At the High Court, Justice Joseph Sergon suspended the tribunal’s decision on grounds that it (the tribunal) had been illegally constituted. He entered a consent between the state and Matiba quashing the tribunal’s finding altogether in 2005. The Challas continued to stay in the properties in spite of Justice Sergon’s ruling.

Matiba’s family resumed peaceful enjoyment of the properties until November 23, 2016 when the NLC gave a stunning verdict declaring that Mohamed Mbaruk, Hamisi Ayub Mwanjiti and Ali Mohamed Kheri were the rightful and legal owners of the contested properties:

“In view of the foregoing, the Commission determines that the titles held by Alliance Hotels Ltd  should be revoked and land reverted to the claimants Mohamed Mbaruk and Ali Mohamed Kheri plot number Galu/Kinondo/ 667, Hamisi Ayub Mwanjiti Galu/Kinondo/ 668 and Omar Bakari Mwachalla Galu/ Kinondo/ 669.”

In the wake of the formation of the NLC, the Challas found a new opportunity to reopen the dispute and succeeded in convincing the commission that they were the rightful owners of the property.

The Challas moved to the Environment and Land Court in Mombasa for ratification of the NLC findings. Ratification led to issuance of new title deeds in favour of Mohamed Mbaruk, Hamisi Ayub Mwanjiti and Ali Mohamed Kheri, replacing Alliance Hotel Ltd. Significantly, the court did not demand that Matiba surrenders the titles in respect of Alliance Hotels for cancellation.

Now, Matiba’s family has returned to the same Environment and Land Court seeking a review of its adverse judgment against them.

Fair hearing

One of their prayers is that the Environment and Land Court condemned them unheard and that the Challas have advertised to sell the property. In an affidavit, Matiba’s son Raymond accuses NLC of illegally revoking deeds without giving them opportunity to defend themselves.

Raymond, who is the chairman of Alliance Hotels Ltd, has filed the petition before Justice Anne Omolo under a certificate of urgency. He wants the court to suspend the titles awarded the Challas pending the determination of its suit.

“I have perused notice of motion application dated August 30, 2018 brought under certificate of urgency. The same is certified as urgent and I direct that the same be served on the defendants and the inter parties hearing to be on September 12, 2018,” said Justice Omolo on Monday.

But the three defendants insist they are the rightful owners of the said plots where they have been living for many years.

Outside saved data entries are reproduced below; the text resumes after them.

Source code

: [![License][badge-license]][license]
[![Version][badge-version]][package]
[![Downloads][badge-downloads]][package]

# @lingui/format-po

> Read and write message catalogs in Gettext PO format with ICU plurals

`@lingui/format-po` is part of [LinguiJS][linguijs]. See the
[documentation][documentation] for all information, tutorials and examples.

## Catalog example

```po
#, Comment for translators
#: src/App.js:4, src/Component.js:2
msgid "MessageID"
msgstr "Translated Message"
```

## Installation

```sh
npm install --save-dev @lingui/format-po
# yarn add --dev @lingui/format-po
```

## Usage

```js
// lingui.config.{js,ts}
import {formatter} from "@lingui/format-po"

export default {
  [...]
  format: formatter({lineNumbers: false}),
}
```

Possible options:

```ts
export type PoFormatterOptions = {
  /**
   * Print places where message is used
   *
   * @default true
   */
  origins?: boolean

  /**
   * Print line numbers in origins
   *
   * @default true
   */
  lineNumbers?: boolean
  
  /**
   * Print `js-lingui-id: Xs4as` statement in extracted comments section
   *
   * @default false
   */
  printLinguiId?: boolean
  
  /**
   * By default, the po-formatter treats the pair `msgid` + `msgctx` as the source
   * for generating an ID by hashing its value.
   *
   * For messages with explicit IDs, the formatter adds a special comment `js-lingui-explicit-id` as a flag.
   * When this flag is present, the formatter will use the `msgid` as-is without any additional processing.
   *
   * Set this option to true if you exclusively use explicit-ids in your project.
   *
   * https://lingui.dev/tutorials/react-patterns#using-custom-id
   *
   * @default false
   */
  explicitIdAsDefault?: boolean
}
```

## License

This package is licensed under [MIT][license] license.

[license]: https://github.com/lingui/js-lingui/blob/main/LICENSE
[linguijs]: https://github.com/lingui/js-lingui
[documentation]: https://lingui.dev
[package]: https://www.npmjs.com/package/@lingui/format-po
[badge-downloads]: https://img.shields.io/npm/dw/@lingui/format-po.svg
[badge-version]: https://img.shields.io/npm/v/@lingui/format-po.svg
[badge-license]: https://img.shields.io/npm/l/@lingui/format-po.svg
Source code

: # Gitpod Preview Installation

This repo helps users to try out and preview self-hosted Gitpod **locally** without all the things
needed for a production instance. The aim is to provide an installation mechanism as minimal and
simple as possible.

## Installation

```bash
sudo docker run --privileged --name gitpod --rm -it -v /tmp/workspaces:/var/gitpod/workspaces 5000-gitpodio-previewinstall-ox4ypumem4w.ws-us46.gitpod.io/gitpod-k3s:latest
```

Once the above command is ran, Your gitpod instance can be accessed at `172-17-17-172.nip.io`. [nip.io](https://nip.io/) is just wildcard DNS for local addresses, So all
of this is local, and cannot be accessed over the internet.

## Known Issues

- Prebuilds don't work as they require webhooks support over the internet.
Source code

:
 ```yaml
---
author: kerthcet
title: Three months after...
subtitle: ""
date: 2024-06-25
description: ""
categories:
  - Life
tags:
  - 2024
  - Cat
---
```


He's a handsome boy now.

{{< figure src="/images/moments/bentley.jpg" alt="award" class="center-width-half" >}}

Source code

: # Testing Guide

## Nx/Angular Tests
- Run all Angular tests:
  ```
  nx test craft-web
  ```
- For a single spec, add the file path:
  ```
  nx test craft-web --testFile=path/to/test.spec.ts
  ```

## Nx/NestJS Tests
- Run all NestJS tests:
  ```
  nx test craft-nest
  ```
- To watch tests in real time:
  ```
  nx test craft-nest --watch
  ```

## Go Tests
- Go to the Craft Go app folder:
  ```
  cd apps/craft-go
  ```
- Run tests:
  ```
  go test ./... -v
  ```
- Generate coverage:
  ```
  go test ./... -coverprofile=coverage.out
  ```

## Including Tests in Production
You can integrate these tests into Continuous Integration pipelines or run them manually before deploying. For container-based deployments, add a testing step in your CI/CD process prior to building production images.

“We are  the registered owner of plot number Galu/Kinondo/ 667 668 and 669 because the titles for Alliance Hotel Galu/Kinondo/667668 and 669 issued in 1994 were revoked by the court after NLC recommended for its revocation,” says Suleiman in a replying affidavit that also alleges that the Matiba family failed to enter defense during the NLC public hearings in 2015 despite being notified.

Suleiman says the NLC recommended the take over of the property after finding that Robert Matano and Muoka had no right to sell the plot, adding that the two could not have been allocated the land in a settlement scheme designed for local landless people.  Suleiman argued his family bought the land from Mbaruku at Sh6000 in 1974.